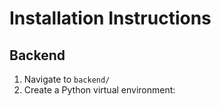 # Installation Instructions

## Backend

1. Navigate to `backend/`
2. Create a Python virtual environment:
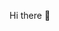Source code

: Hi there 👋

<!--
**GreenBeanZ002/GreenBeanZ002** is a ✨ _special_ ✨ repository because its `README.md` (this file) appears on your GitHub profile.

Here are some ideas to get you started:

- 🔭 I’m currently working on a game in unity
- 🌱 I’m currently learning c#
- 🤔 I’m looking for help with accessing variables and their values from multiple scripts in c#
- 💬 Ask me about anything
- 😄 Pronouns: He/Him
-->
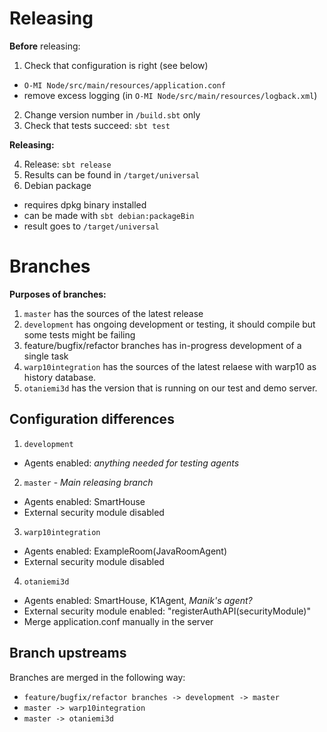 
Releasing
=========

**Before** releasing:

1. Check that configuration is right (see below)
  * `O-MI Node/src/main/resources/application.conf`
  * remove excess logging (in `O-MI Node/src/main/resources/logback.xml`)
2. Change version number in `/build.sbt` only
3. Check that tests succeed: `sbt test`

**Releasing:**

4. Release: `sbt release`
5. Results can be found in `/target/universal`
6. Debian package
  * requires dpkg binary installed
  * can be made with `sbt debian:packageBin`
  * result goes to `/target/universal`

Branches
========

**Purposes of branches:**

1. `master` has the sources of the latest release
2. `development` has ongoing development or testing, it should compile but some tests might be failing
3. feature/bugfix/refactor branches has in-progress development of a single task
4. `warp10integration` has the sources of the latest relaese with warp10 as history database.
5. `otaniemi3d` has the version that is running on our test and demo server.


Configuration differences
-------------------------

1. `development`
  * Agents enabled: *anything needed for testing agents*
2. `master` - *Main releasing branch*
  * Agents enabled: SmartHouse
  * External security module disabled
3. `warp10integration`
  * Agents enabled: ExampleRoom(JavaRoomAgent)
  * External security module disabled
4. `otaniemi3d`
  * Agents enabled: SmartHouse, K1Agent, *Manik's agent?*
  * External security module enabled: "registerAuthAPI(securityModule)"
  * Merge application.conf manually in the server
  
Branch upstreams
-----------------

Branches are merged in the following way:
* `feature/bugfix/refactor branches -> development -> master`
* `master -> warp10integration`
* `master -> otaniemi3d`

★ ★ ★ ★

What the task asks =
Would you give again, exactly, the lines in the data above that run from the line containing "1. Navigate to" to the line containing "Here are some"? Include both ends and no pictures.

Answer area =
1. Navigate to `backend/`
2. Create a Python virtual environment:
Source code

: Hi there 👋

<!--
**GreenBeanZ002/GreenBeanZ002** is a ✨ _special_ ✨ repository because its `README.md` (this file) appears on your GitHub profile.

Here are some ideas to get you started:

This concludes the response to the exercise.